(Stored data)
* * *
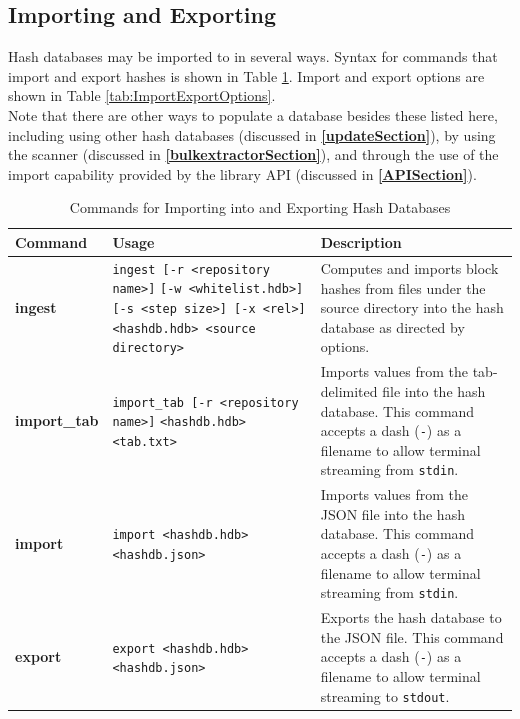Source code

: \documentclass[11pt,fleqn]{article} %
\begin{document}
\subsection{Importing and Exporting}
Hash databases may be imported to in several ways.  Syntax for commands that import and export hashes is shown in Table \ref{tab:importExport}. Import and export options are shown in Table \ref{tab:ImportExportOptions}.\\

Note that there are other ways to populate a database besides these listed here, including using other hash databases (discussed in \textbf{\autoref{updateSection}}),
by using the \bulk \hdb scanner (discussed in \textbf{\autoref{bulkextractorSection}}),
and through the use of the import capability provided by the \hdb library API (discussed in \textbf{\autoref{APISection}}).\\

\begin{table}[!ht]
\centering
\caption{Commands for Importing into and Exporting Hash Databases}
\label{tab:importExport}
\begin{tabular}{|p{2.5 cm}|p{7 cm}|p{4 cm}|}
\hline \hline
\textbf{Command} & \textbf{Usage} & \textbf{Description} \\
\hline
\textbf{ingest} & \verb+ingest [-r <repository name>]+ \verb+[-w <whitelist.hdb>]+ \verb+[-s <step size>] [-x <rel>]+ \verb+ <hashdb.hdb> <source directory>+& Computes and imports block hashes from files under the source directory into the hash database as directed by options.\\
\hline
\textbf{import\_tab} & \verb+import_tab [-r <repository name>]+ \verb+<hashdb.hdb>+ \verb+<tab.txt>+& Imports values from the tab-delimited file into the hash database. This command accepts a dash (\verb+-+) as a filename to allow terminal streaming from \verb+stdin+.\\
\hline
\textbf{import} & \verb+import <hashdb.hdb>+ \verb+<hashdb.json>+& Imports values from the JSON file into the hash database. This command accepts a dash (\verb+-+) as a filename to allow terminal streaming from \verb+stdin+.\\
\hline
\textbf{export} & \verb+export <hashdb.hdb>+ \verb+<hashdb.json>+& Exports the hash database to the JSON file. This command accepts a dash (\verb+-+) as a filename to allow terminal streaming to \verb+stdout+.\\
\hline
\end{tabular}
\end{table}
\end{document}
* * *
INSTRUCTIONS TO FOLLOW ▸
We ask that the entries above be copied exactly, with the pictures omitted.

SOLUTION FOR THIS EXERCISE ▸
Source code

: \documentclass[11pt,fleqn]{article} %
\begin{document}
\subsection{Importing and Exporting}
Hash databases may be imported to in several ways.  Syntax for commands that import and export hashes is shown in Table \ref{tab:importExport}. Import and export options are shown in Table \ref{tab:ImportExportOptions}.\\

Note that there are other ways to populate a database besides these listed here, including using other hash databases (discussed in \textbf{\autoref{updateSection}}),
by using the \bulk \hdb scanner (discussed in \textbf{\autoref{bulkextractorSection}}),
and through the use of the import capability provided by the \hdb library API (discussed in \textbf{\autoref{APISection}}).\\

\begin{table}[!ht]
\centering
\caption{Commands for Importing into and Exporting Hash Databases}
\label{tab:importExport}
\begin{tabular}{|p{2.5 cm}|p{7 cm}|p{4 cm}|}
\hline \hline
\textbf{Command} & \textbf{Usage} & \textbf{Description} \\
\hline
\textbf{ingest} & \verb+ingest [-r <repository name>]+ \verb+[-w <whitelist.hdb>]+ \verb+[-s <step size>] [-x <rel>]+ \verb+ <hashdb.hdb> <source directory>+& Computes and imports block hashes from files under the source directory into the hash database as directed by options.\\
\hline
\textbf{import\_tab} & \verb+import_tab [-r <repository name>]+ \verb+<hashdb.hdb>+ \verb+<tab.txt>+& Imports values from the tab-delimited file into the hash database. This command accepts a dash (\verb+-+) as a filename to allow terminal streaming from \verb+stdin+.\\
\hline
\textbf{import} & \verb+import <hashdb.hdb>+ \verb+<hashdb.json>+& Imports values from the JSON file into the hash database. This command accepts a dash (\verb+-+) as a filename to allow terminal streaming from \verb+stdin+.\\
\hline
\textbf{export} & \verb+export <hashdb.hdb>+ \verb+<hashdb.json>+& Exports the hash database to the JSON file. This command accepts a dash (\verb+-+) as a filename to allow terminal streaming to \verb+stdout+.\\
\hline
\end{tabular}
\end{table}
\end{document}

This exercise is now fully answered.